== WHAT THE TASK REQUIRES ==
Everything from the first line of the material below through the line containing "I'd like to" must be retyped exactly, and nothing past it.
..............................
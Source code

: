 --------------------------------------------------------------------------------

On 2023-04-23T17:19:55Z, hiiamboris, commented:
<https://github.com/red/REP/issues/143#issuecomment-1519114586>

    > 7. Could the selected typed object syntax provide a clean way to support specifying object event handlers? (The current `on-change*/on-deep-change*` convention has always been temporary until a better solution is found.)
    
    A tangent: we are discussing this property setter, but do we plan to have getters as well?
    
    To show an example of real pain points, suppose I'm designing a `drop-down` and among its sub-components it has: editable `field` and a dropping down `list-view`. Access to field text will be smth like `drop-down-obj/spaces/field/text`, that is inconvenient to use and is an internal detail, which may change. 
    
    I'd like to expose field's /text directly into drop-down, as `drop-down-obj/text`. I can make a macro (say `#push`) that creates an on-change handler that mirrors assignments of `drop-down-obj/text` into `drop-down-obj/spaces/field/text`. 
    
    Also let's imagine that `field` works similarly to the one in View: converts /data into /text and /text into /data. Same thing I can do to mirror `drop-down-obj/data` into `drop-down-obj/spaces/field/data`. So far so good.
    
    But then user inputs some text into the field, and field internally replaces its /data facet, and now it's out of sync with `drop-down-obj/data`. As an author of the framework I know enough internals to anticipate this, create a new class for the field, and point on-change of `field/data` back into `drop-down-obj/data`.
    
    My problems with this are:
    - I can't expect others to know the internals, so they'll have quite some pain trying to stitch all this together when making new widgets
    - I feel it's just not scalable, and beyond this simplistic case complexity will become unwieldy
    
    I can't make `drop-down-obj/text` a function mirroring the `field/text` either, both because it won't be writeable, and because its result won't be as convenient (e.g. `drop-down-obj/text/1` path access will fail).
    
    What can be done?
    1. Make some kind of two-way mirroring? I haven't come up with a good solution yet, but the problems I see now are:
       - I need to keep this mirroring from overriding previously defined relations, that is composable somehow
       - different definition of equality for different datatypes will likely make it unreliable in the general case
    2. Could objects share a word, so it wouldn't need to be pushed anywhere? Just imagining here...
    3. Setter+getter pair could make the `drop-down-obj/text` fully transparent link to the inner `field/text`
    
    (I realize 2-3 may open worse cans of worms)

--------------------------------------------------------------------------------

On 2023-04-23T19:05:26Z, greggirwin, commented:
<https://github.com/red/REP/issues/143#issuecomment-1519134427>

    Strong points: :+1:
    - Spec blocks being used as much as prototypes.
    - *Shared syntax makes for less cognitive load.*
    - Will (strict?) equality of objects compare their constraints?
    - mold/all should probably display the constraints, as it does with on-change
..............................
== THE COMPLETED TASK ==
Source code

: --------------------------------------------------------------------------------

On 2023-04-23T17:19:55Z, hiiamboris, commented:
<https://github.com/red/REP/issues/143#issuecomment-1519114586>

    > 7. Could the selected typed object syntax provide a clean way to support specifying object event handlers? (The current `on-change*/on-deep-change*` convention has always been temporary until a better solution is found.)
    
    A tangent: we are discussing this property setter, but do we plan to have getters as well?
    
    To show an example of real pain points, suppose I'm designing a `drop-down` and among its sub-components it has: editable `field` and a dropping down `list-view`. Access to field text will be smth like `drop-down-obj/spaces/field/text`, that is inconvenient to use and is an internal detail, which may change. 
    
    I'd like to expose field's /text directly into drop-down, as `drop-down-obj/text`. I can make a macro (say `#push`) that creates an on-change handler that mirrors assignments of `drop-down-obj/text` into `drop-down-obj/spaces/field/text`. 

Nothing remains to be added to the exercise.